I found Dole very pleasant to talk with — good natured, candid and gracious. No demagoguery or hatchet tossing.
Marty Wilson, who was Dole’s California campaign manager during the primary race he won easily, recalls him not being ruffled by personal attacks. A rare politician.
“I suspect that’s because what he had to overcome as a young soldier was so much more challenging than the silly crap that goes on in politics,” Wilson says.
Veteran strategist Ken Khachigian, who ran Dole’s California general election campaign, recalls the Kansan’s affinity for common people.
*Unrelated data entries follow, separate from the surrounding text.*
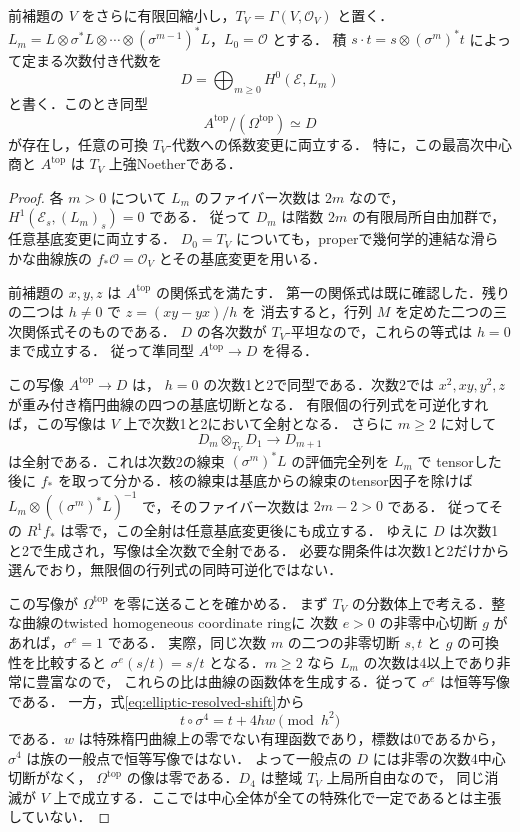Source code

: \begin{theorem}\label{thm:elliptic-relative-thcr}
前補題の $V$ をさらに有限回縮小し，$T_V=\Gamma(V,\mathcal O_V)$ と置く．
$L_m=L\otimes\sigma^*L\otimes\cdots\otimes(\sigma^{m-1})^*L$，$L_0=\mathcal O$ とする．
積 $s\cdot t=s\otimes(\sigma^m)^*t$ によって定まる次数付き代数を
\[
 D=\bigoplus_{m\ge0}H^0(\mathcal E,L_m)
\]
と書く．このとき同型
\[
 A^{\mathrm{top}}/(\Omega^{\mathrm{top}})\simeq D
\]
が存在し，任意の可換 $T_V$-代数への係数変更に両立する．
特に，この最高次中心商と $A^{\mathrm{top}}$ は $T_V$ 上強Noetherである．
\end{theorem}
\begin{proof}
各 $m>0$ について $L_m$ のファイバー次数は $2m$ なので，
$H^1(\mathcal E_s,(L_m)_s)=0$ である．
従って $D_m$ は階数 $2m$ の有限局所自由加群で，任意基底変更に両立する．
$D_0=T_V$ についても，properで幾何学的連結な滑らかな曲線族の
$f_*\mathcal O=\mathcal O_V$ とその基底変更を用いる．

前補題の $x,y,z$ は $A^{\mathrm{top}}$ の関係式を満たす．
第一の関係式は既に確認した．残りの二つは $h\ne0$ で $z=(xy-yx)/h$ を
消去すると，行列 $M$ を定めた二つの三次関係式そのものである．
$D$ の各次数が $T_V$-平坦なので，これらの等式は $h=0$ まで成立する．
従って準同型 $A^{\mathrm{top}}\to D$ を得る．

この写像 $A^{\mathrm{top}}\to D$ は，
$h=0$ の次数1と2で同型である．次数2では
$x^2,xy,y^2,z$ が重み付き楕円曲線の四つの基底切断となる．
有限個の行列式を可逆化すれば，この写像は $V$ 上で次数1と2において全射となる．
さらに $m\ge2$ に対して
\[
 D_m\otimes_{T_V}D_1\longrightarrow D_{m+1}
\]
は全射である．これは次数2の線束 $(\sigma^m)^*L$ の評価完全列を $L_m$ で
tensorした後に $f_*$ を取って分かる．核の線束は基底からの線束のtensor因子を除けば
$L_m\otimes((\sigma^m)^*L)^{-1}$ で，そのファイバー次数は $2m-2>0$ である．
従ってその $R^1f_*$ は零で，この全射は任意基底変更後にも成立する．
ゆえに $D$ は次数1と2で生成され，写像は全次数で全射である．
必要な開条件は次数1と2だけから選んでおり，無限個の行列式の同時可逆化ではない．

この写像が $\Omega^{\mathrm{top}}$ を零に送ることを確かめる．
まず $T_V$ の分数体上で考える．整な曲線のtwisted homogeneous coordinate ringに
次数 $e>0$ の非零中心切断 $g$ があれば，$\sigma^e=1$ である．
実際，同じ次数 $m$ の二つの非零切断 $s,t$ と $g$ の可換性を比較すると
$\sigma^e(s/t)=s/t$ となる．$m\ge2$ なら $L_m$ の次数は4以上であり非常に豊富なので，
これらの比は曲線の函数体を生成する．従って $\sigma^e$ は恒等写像である．
一方，式\eqref{eq:elliptic-resolved-shift}から
\[
 t\circ\sigma^4=t+4hw\pmod {h^2}
\]
である．$w$ は特殊楕円曲線上の零でない有理函数であり，標数は0であるから，
$\sigma^4$ は族の一般点で恒等写像ではない．
よって一般点の $D$ には非零の次数4中心切断がなく，
$\Omega^{\mathrm{top}}$ の像は零である．$D_4$ は整域 $T_V$ 上局所自由なので，
同じ消滅が $V$ 上で成立する．ここでは中心全体が全ての特殊化で一定であるとは主張していない．


\end{proof}
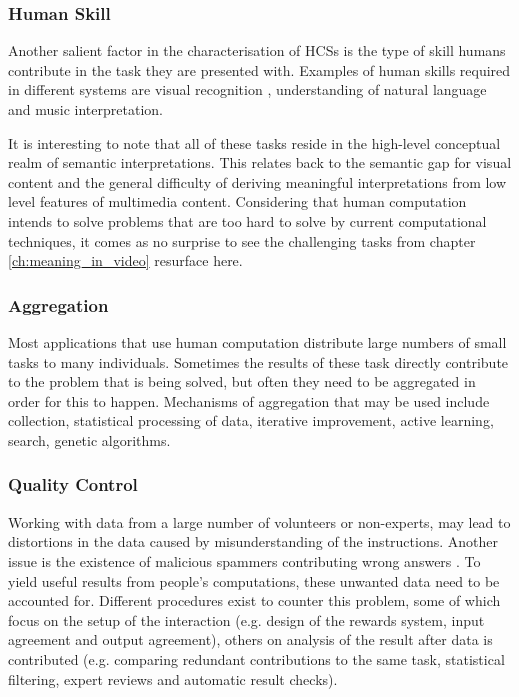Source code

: \subsubsection{Human Skill}

Another salient factor in the characterisation of HCSs is the type of skill humans contribute in the task they are presented with. Examples of human skills required in different systems are visual recognition \cite{VonAhn:2004vd,VonAhn:2008bu,COLLECTOR:2005tt}, understanding of natural language\cite{Bernstein:2010wk}\cite{Hu:2011ws} and music interpretation\cite{Law:2009vl}.

It is interesting to note that all of these tasks reside in the high-level conceptual realm of semantic interpretations. This relates back to the semantic gap for visual content and the general difficulty of deriving meaningful interpretations from low level features of multimedia content. Considering that human computation intends to solve problems that are too hard to solve by current computational techniques, it comes as no surprise to see the challenging tasks from chapter \ref{ch:meaning_in_video} resurface here.

\subsubsection{Aggregation}
Most applications that use human computation distribute large numbers of small tasks to many individuals. Sometimes the results of these task directly contribute to the problem that is being solved, but often they need to be aggregated in order for this to happen. Mechanisms of aggregation that may be used include collection, statistical processing of data, iterative improvement, active learning, search, genetic algorithms\cite{Quinn:2011us}.

\subsubsection{Quality Control}
Working with data from a large number of volunteers or non-experts, may lead to distortions in the data caused by misunderstanding of the instructions. Another issue is the existence of malicious spammers contributing wrong answers \cite{Ipeirotis:2010tt}. To yield useful results from people's computations, these unwanted data need to be accounted for. Different procedures exist to counter this problem, some of which focus on the setup of the interaction (e.g. design of the rewards system\cite{Mason:2009wg}, input agreement\cite{Law:2009vl} and output agreement\cite{VonAhn:2004vd}), others on analysis of the result after data is contributed (e.g. comparing redundant contributions to the same task, statistical filtering, expert reviews and automatic result checks).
The two were staying in Santa Barbara, and Dole asked where they should dine.
“I said, ‘There are a lot of fancy restaurants in Santa Barbara, but my favorite is a place where I hung out in college. It’s not fancy. It has steaks, onion rings, salsa, French fries. It’s called Joe’s Cafe,’” Khachigian remembers.
“He said, ‘That sounds perfect. Let’s go there.’ He loved it. Couldn’t have been happier. It reminded him of a steakhouse in Russell.”
Stu Spencer, the retired dean of California political consultants who was Ford’s national strategist in 1976, says Dole had “no match” for combining “a great politician, legislator and good-humored man. Throw in honesty and integrity and you wonder why he wasn’t elected president by acclimation.”
He never came close, losing California and the national electoral vote by large margins to President Clinton.
But Dole won the nation’s respect — and deserved it by acclimation.